*** Opening of Record extracts ***

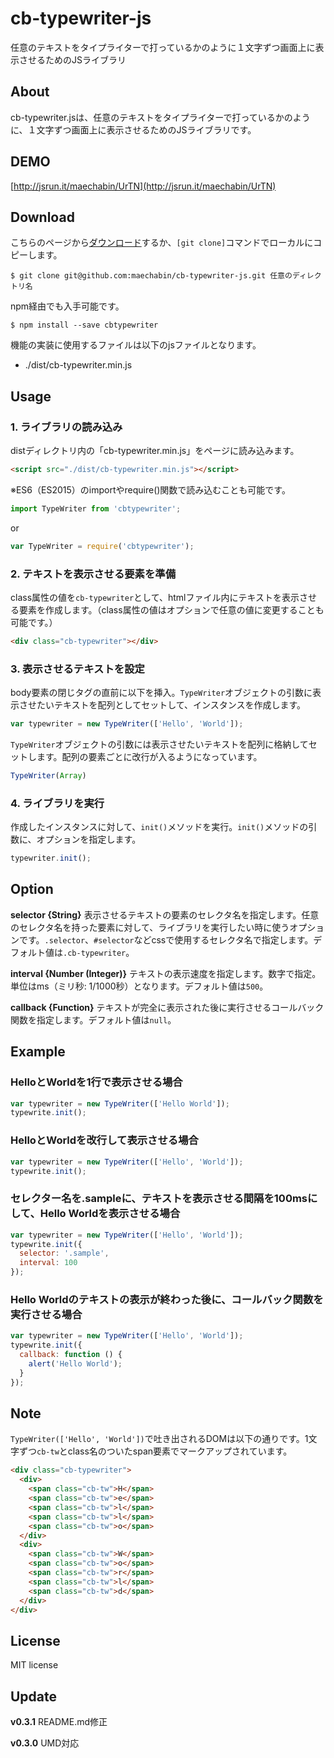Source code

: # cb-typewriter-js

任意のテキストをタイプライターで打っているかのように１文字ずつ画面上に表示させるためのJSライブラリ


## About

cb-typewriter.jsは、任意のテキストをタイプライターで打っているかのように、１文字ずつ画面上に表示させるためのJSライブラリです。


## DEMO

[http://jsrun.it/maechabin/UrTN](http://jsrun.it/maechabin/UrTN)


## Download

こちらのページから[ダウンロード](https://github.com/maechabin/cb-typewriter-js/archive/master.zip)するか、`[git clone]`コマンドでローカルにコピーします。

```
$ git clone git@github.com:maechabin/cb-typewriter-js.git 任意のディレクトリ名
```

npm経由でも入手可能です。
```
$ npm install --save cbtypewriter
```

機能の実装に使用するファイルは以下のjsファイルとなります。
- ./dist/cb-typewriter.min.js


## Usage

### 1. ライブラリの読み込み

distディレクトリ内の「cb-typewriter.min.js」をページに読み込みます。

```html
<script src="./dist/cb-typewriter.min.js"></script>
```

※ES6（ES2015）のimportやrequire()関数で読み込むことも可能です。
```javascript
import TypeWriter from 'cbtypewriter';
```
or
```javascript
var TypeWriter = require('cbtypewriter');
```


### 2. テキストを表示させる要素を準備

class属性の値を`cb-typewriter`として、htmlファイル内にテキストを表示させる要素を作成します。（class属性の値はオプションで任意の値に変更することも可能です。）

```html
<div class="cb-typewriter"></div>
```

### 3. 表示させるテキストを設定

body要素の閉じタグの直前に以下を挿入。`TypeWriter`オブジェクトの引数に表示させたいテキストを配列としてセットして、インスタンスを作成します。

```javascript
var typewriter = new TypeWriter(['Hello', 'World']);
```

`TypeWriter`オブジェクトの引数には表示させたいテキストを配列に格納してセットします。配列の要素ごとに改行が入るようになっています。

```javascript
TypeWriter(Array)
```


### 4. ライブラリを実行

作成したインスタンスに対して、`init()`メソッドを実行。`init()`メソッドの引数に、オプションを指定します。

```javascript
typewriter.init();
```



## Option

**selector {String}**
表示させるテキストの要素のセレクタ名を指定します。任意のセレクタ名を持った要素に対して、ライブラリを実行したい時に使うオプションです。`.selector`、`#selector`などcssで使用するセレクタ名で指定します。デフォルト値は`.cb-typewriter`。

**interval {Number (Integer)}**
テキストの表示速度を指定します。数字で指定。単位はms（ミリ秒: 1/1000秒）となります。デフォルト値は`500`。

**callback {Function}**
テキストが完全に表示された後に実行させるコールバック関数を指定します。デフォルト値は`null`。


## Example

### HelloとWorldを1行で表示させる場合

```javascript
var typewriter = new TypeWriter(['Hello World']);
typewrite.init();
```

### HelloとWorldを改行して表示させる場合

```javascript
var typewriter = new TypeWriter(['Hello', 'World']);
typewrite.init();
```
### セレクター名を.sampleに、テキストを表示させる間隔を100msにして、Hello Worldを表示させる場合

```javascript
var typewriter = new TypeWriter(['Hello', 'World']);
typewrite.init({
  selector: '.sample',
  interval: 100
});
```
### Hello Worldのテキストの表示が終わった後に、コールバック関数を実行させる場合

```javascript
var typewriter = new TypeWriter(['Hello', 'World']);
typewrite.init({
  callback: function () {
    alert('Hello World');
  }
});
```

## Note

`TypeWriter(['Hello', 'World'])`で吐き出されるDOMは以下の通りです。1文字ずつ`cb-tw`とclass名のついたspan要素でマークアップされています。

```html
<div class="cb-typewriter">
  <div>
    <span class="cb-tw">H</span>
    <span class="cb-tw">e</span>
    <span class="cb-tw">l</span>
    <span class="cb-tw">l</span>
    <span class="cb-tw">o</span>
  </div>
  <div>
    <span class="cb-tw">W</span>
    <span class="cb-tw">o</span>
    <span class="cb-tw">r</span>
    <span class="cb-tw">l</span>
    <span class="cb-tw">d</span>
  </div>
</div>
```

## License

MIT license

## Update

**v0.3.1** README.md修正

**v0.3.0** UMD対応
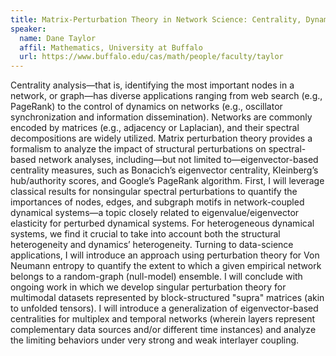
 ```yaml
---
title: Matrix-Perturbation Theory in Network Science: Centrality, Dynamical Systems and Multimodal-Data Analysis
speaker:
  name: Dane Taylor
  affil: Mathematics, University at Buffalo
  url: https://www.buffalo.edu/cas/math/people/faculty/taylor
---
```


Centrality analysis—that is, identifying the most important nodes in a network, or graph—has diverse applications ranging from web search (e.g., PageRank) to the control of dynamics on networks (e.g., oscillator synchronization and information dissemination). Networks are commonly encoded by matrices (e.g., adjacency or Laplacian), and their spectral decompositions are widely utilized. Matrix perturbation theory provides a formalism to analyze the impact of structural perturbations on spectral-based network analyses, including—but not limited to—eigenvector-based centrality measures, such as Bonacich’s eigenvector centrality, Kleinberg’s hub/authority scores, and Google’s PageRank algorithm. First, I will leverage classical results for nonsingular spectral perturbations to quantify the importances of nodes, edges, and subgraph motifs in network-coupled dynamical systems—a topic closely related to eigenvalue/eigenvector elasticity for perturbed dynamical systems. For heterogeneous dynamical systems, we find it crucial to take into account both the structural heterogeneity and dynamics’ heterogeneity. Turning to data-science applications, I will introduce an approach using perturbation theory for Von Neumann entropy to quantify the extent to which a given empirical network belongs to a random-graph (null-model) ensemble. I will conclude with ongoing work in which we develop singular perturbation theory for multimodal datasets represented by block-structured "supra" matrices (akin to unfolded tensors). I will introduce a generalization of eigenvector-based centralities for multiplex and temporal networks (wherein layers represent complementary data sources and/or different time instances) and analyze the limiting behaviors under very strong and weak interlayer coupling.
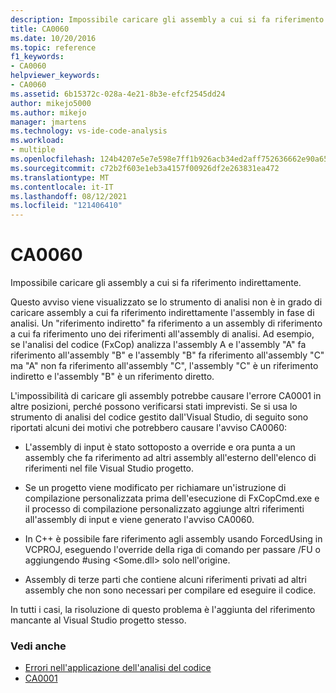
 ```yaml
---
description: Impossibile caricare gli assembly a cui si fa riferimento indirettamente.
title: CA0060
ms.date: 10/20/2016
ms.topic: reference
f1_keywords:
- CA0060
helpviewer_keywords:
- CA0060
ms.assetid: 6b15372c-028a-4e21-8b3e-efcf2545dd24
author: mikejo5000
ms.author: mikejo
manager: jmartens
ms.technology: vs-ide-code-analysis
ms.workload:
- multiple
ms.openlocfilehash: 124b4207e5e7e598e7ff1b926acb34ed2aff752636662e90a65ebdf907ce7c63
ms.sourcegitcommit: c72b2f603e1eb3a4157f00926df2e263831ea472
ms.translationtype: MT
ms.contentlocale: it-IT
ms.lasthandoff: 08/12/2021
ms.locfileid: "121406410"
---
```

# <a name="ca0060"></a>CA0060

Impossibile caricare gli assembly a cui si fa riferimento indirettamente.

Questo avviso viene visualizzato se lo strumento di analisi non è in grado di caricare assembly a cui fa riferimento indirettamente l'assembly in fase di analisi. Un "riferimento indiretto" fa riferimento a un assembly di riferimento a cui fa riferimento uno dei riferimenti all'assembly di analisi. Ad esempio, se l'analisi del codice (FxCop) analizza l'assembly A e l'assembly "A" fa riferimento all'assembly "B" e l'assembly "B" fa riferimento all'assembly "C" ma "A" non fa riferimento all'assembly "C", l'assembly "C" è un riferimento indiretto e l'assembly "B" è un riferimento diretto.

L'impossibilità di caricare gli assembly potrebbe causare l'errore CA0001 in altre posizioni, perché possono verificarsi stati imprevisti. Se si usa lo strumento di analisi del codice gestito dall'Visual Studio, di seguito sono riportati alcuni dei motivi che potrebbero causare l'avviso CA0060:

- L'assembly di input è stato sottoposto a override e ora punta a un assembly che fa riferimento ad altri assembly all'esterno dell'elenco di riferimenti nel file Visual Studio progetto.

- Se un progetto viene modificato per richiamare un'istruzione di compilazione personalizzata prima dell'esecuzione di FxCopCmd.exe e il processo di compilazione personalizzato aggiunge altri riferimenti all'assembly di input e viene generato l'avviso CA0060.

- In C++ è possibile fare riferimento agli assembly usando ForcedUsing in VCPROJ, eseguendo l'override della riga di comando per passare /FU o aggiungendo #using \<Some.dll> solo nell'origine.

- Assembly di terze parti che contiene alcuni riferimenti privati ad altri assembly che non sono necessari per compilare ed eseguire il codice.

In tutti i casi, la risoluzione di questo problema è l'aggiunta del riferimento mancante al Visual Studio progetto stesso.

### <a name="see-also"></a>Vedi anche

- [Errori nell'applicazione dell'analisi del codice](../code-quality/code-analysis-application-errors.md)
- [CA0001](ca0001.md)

*** Close of Record extracts ***

• Task requirements
This exercise requires the lines of the entries containing the string "override".

• Expected output
- L'assembly di input è stato sottoposto a override e ora punta a un assembly che fa riferimento ad altri assembly all'esterno dell'elenco di riferimenti nel file Visual Studio progetto.
- In C++ è possibile fare riferimento agli assembly usando ForcedUsing in VCPROJ, eseguendo l'override della riga di comando per passare /FU o aggiungendo #using \<Some.dll> solo nell'origine.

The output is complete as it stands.